Need for a Working-Class Party
The United States is the only advanced capitalist country which does not have some kind of mass party of the working class. The need for such a party of working-class struggle has long been recognized by Marxists and was included as one of the basic points of the Transitional Program of the Fourth International. The increasing recognition of the role of the Democratic Party in the maintenance of the capitalist status quo poses this question sharply as the necessary consequence not only of the objective situation but of needs which are becoming widely subjectively felt by broad sections of the population—student radicals, ghetto militants and now, following a period of relative labor quiescence, sections of the working class.
Yet the American Left, faced with such immense possibilities for the intervention of a radical program, exhibits increasingly its lack of any perspective for this period and turns more and more to passive enthusing and mindless activism combined with an essential cynicism toward a relevant perspective for social change.
American radicalism has long been confronted by the seemingly permanent situation of a working class which has shown itself, even in periods of great militancy and willingness to fight for economic demands, politically pragmatic and complacent, with an explicit philosophy, on the political scene, which is essentially passive—"rewarding the (so-called) friends of labor and punishing its enemies." Such a situation, of course, is not an abstract and a priori phenomenon, but exists in the context of the historic betrayals and misleaderships of the working class by those who presumed to speak in the name of radicalism. One of the healthy features of the New Left movement, and certainly one of the formative factors of its ideology, has been the rejection of the example of the old Communist Party—the New Left generalizes this to "the Old Left"—with its history of capitulationist politicking which found its clearest expression in the support of Roosevelt and the New Deal and continues today as the "Reform Democrat" orientation.
Political Struggle, Not Abstentionism
But the New Left, while presuming to have rejected this approach to radical politics, has actually taken over one of the basic underlying conceptions of this outlook—the equating of struggle on the political front with cynical maneuvering toward the various enemies of the working class. The New Left has instead embraced a concept of non-political and even anti-political militancy and activism. It mindlessly throws its energies into self-destructive physical "confrontation" with the "war-makers" and passively and enthusiastically applauds the directionless and programless ghetto outbursts which leave the situation of the black masses unchanged. The New Left rejects out of hand the possibility for working-class struggle, viewing the political passivity of the workers as given, rather than the result of the absence of a revolutionary leadership. By rejecting an orientation to revolutionary political struggle, the New Left dooms its efforts to failure, and its cadres to disillusionment and disorganization. Impatience and cynicism do not make a program.

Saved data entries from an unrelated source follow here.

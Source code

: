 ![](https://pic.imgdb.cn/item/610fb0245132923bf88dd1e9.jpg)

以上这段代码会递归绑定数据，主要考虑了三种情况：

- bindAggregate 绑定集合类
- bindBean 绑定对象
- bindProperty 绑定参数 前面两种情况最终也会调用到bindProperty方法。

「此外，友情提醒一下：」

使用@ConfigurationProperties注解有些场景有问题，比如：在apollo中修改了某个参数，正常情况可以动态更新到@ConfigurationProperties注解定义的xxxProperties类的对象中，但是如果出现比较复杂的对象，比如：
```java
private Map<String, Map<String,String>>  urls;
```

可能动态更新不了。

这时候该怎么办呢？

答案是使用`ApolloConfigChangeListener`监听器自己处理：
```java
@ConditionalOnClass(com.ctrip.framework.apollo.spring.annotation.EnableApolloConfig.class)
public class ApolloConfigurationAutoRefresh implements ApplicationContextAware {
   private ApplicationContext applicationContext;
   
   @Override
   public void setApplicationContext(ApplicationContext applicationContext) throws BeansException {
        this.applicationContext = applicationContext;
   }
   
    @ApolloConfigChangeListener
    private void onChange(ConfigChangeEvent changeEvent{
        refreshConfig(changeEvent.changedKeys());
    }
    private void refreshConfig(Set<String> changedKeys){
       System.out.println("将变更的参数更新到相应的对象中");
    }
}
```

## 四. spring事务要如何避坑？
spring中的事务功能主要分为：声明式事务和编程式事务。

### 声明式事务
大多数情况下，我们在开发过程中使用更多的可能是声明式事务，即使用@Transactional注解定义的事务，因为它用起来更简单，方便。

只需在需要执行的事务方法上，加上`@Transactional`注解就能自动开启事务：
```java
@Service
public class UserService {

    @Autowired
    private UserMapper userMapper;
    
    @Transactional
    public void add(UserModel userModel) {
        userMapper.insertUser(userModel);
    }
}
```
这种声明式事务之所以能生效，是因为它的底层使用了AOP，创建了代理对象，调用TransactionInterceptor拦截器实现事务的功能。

The result of this rejection of any kind of political struggle by the radicals is the continuation of the reformist status quo. The recognition of the need for political struggle and the utilization of this recognition remains in the hands of the reformist fakers, best exemplified by Irving Howe and his ilk, to whom politics is synonymous with "coalitionism." The demonstrated militancy of the trade unions remains tied to the liberal trade union bureaucracies; the black ghetto, despite its deep disgust with and rejection of the liberal establishment, still votes Democratic at election time. All opportunity for political struggle remains the monopoly of those whose only concept of politics is maneuvering within the capitalist system.
Failure of the CNP
The spectacular failure of the Conference for New Politics only serves to demonstrate this lack of a political perspective for the radical movement. The participants at the Conference were unable to distinguish between independent working-class politics and the use of the forms of independence to further the aims of coalition politics within the system. Common to all the competing political alternatives was the attempt to build an outside base of a temporary sort from which to exert pressure within the existing framework. With the limits of such a perspective, the radicals were unable to break from those whose aims are an admittedly temporary break with the Democratic Party because its naked exposure as the primary tool of racist brutality and imperialist slaughter is an embarrassment and a threat to the maintenance of capitalist rule. Those at the Conference who were perhaps opposed to this underlying conception of political action could see no alternative but the diffuse and unrewarding perspective of "community organizing" without a program.
SWP’s Opportunism
The announced presidential campaign of the Socialist Workers Party in the 1968 elections must be seen in this context. The whole role of the SWP in radical politics has been to reinforce the fragmentation of current struggles into isolated compartments of militancy, without a perspective for linking up these struggles into an anti-capitalist one. While the SWP gives lip service to some acceptable demands and even includes in its formal program the call for a labor party, it accepts the present vacuum on the left as given and, instead of intervening to change it, actually seeks to head off the development of a broader perspective by jumping into the ring a year early in order to "cop the field" for its own candidates.
Towards a Labor Party!
The Spartacist League, at this juncture, calls for the formation of a broadly-based labor and socialist ticket, as a concrete step in the building of a political party of the U.S. working class. Such a campaign, which would link up the anti-war sentiment to which the SWP seeks to appeal with the broader felt needs of the masses, would transcend the sterile concept of a "protest vote" in posing the need for independent working-class political action on a real scale. The fight to build such a campaign would provide a focal point for rank-and-file struggle in the unions around the issues of the Vietnam war, the rights of black workers, union demands and strike struggles, rank-and-file control of the unions, the fight to break the unions’ reliance on and ties with the capitalist state, a fundamental break with the Democratic and Republican parties and the enfranchisement of the working people in a political party to fight for their needs. Out of this struggle could come the forerunner committees to a Labor Party.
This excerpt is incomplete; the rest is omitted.